◆ **What you will do**
Lines that contain the string "with" are the ones to list; copy all of them from the records.

(Data items)
************
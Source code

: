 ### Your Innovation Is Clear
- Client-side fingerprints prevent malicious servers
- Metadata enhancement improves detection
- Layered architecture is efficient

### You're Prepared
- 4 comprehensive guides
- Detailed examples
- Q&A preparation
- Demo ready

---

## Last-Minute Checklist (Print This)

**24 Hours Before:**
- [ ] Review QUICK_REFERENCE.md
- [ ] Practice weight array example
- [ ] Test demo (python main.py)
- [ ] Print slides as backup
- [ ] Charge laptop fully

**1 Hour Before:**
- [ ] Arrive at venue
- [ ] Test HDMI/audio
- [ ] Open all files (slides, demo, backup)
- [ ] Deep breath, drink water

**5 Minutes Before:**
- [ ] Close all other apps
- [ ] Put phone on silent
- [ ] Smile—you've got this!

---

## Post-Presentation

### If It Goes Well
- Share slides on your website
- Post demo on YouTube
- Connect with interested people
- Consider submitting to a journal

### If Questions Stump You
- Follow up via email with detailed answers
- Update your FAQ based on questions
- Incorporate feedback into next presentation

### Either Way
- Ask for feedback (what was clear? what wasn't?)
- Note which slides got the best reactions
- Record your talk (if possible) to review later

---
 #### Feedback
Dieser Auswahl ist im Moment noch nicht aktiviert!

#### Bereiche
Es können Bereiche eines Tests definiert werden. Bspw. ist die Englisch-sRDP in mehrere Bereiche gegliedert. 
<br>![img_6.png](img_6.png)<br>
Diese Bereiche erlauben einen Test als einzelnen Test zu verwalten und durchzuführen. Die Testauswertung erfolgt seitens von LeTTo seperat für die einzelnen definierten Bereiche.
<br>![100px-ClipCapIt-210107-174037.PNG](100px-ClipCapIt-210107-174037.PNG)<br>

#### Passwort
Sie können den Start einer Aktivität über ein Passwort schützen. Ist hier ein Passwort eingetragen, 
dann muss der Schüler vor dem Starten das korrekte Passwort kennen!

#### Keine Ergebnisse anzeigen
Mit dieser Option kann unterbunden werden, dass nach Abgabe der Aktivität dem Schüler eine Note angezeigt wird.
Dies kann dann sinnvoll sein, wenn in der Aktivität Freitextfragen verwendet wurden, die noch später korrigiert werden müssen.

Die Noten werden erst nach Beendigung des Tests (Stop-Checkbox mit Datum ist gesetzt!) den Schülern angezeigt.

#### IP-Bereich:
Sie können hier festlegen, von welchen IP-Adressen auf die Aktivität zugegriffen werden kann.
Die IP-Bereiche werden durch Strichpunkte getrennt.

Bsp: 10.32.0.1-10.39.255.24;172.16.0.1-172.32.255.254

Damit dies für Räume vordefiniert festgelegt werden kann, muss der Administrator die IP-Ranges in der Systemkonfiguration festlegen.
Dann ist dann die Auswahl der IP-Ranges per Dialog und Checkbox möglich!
************
◆ **Answer below**
- Connect with interested people
- Follow up via email with detailed answers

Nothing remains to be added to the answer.